Inner Sanctuary
By Rana Samara
Zawiyeh Gallery, Dubai
The exhibition runs until August 28, 2022
Open daily from 11 am to 7 pm
In the new exhibition titled Inner Sanctuary, Rana Samara presents her personal, intimate space, revealing a layer of deep emotions that are connected with these places. Ranging from her comfortable lounge to a corner in her favorite café, she explores the settings that embrace her daily life. Along the way, she portrays an inner visual and sentimental sanctuary, depicting the inside of her world with fine details that incorporate daily objects and furnishing. She uses her usual signature of charming colors and stunning decorative motifs to illustrate familiar locations on her daily map: a lively studio, a neat kitchen, a colorful bedroom, corners of several cafés and bars, and even a calm abandoned swimming pool. Colors, motifs, and shapes convey her sentiments and express her content, calmness, anxiety, or frustration.
The painting of a hospital room with an empty bed covered by white sheets and an air conditioning system on the wall indicates coldness despite the colorful motifs on the walls. A bedroom with peacock feathers and several ladders standing around the walls transmits a feeling of lightness and weightlessness and a connection with the skies. Rana depicts rooms and spaces – that range from what seems to be a studio to bathrooms, seating areas, and windowsills – with warmth, full of love and colors. The way she executes floors hints at her sentiments towards the rooms she paints: Sometimes they are full of vibrant motifs, whereas at other times they look like glass, fragile and colorless. In some paintings, she uses sharp and edgy squares that enhance a disquieting feeling.

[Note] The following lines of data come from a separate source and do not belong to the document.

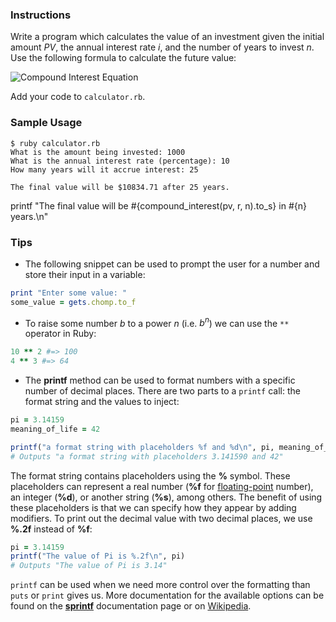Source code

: ### Instructions

Write a program which calculates the value of an investment given the initial amount *PV*, the annual interest rate *i*, and the number of years to invest *n*. Use the following formula to calculate the future value:

![Compound Interest Equation](https://upload.wikimedia.org/math/e/0/c/e0ca87a82c591a0e0610792963751fd5.png)

Add your code to `calculator.rb`.

### Sample Usage

```no-highlight
$ ruby calculator.rb
What is the amount being invested: 1000
What is the annual interest rate (percentage): 10
How many years will it accrue interest: 25

The final value will be $10834.71 after 25 years.
```
printf "The final value will be #{compound_interest(pv, r, n).to_s} in #{n} years.\n"
### Tips

* The following snippet can be used to prompt the user for a number and store their input in a variable:

```ruby
print "Enter some value: "
some_value = gets.chomp.to_f
```

* To raise some number *b* to a power *n* (i.e. *b<sup>n</sup>*) we can use the `**` operator in Ruby:

```ruby
10 ** 2 #=> 100
4 ** 3 #=> 64
```

* The **printf** method can be used to format numbers with a specific number of decimal places. There are two parts to a `printf` call: the format string and the values to inject:

```ruby
pi = 3.14159
meaning_of_life = 42

printf("a format string with placeholders %f and %d\n", pi, meaning_of_life)
# Outputs "a format string with placeholders 3.141590 and 42"
```

The format string contains placeholders using the **%** symbol. These placeholders can represent a real number (**%f** for [floating-point][floating-point] number), an integer (**%d**), or another string (**%s**), among others. The benefit of using these placeholders is that we can specify how they appear by adding modifiers. To print out the decimal value with two decimal places, we use **%.2f** instead of **%f**:

```ruby
pi = 3.14159
printf("The value of Pi is %.2f\n", pi)
# Outputs "The value of Pi is 3.14"
```

`printf` can be used when we need more control over the formatting than `puts` or `print` gives us. More documentation for the available options can be found on the [**sprintf**][sprintf] documentation page or on [Wikipedia][printf-format-string].

[sprintf]: http://ruby-doc.org/core-1.9.3/Kernel.html#method-i-sprintf
[printf-format-string]: http://en.wikipedia.org/wiki/Printf_format_string
[floating-point]: http://en.wikipedia.org/wiki/Floating_point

Yet, except for one artwork, Rana leaves out one central aspect: humans. However, while they seem inessential, their evidence is not. Hence the subtle focus on their traces. Their imprints can be found in every corner: a suit hanging over closed curtains in a bedroom; a kitchen with a slipper in the middle of the floor; another kitchen with plates and food leftovers; a windowsill with plant pots framed by cozy chairs with cushions that, however, are not facing the world outside. This erasure could be a way to capture moments that people leave behind or an attempt at emancipation from the restraints imposed by their presence, an opportunity to reveal concealed feelings and deep sentiments, whether joyful or gloomy.
In the one work that shows humans, Rana paints a young woman sitting on a sofa, facing the viewer. Wearing a training suit, she rests comfortably on a small blanket while holding her head as if immersed in thought or contemplation. The repetition and overlay of pattern let the figure blend in with the room, rendering her insignificant, almost ephemeral.
A painting of a landscape dotted with trees is most joyful, the sky swirling with clouds and with playful, upward-leading traces of gold. It is one of the three landscape painings in this series and expresses the artist’s conviction that intimate spaces exist in nature as well.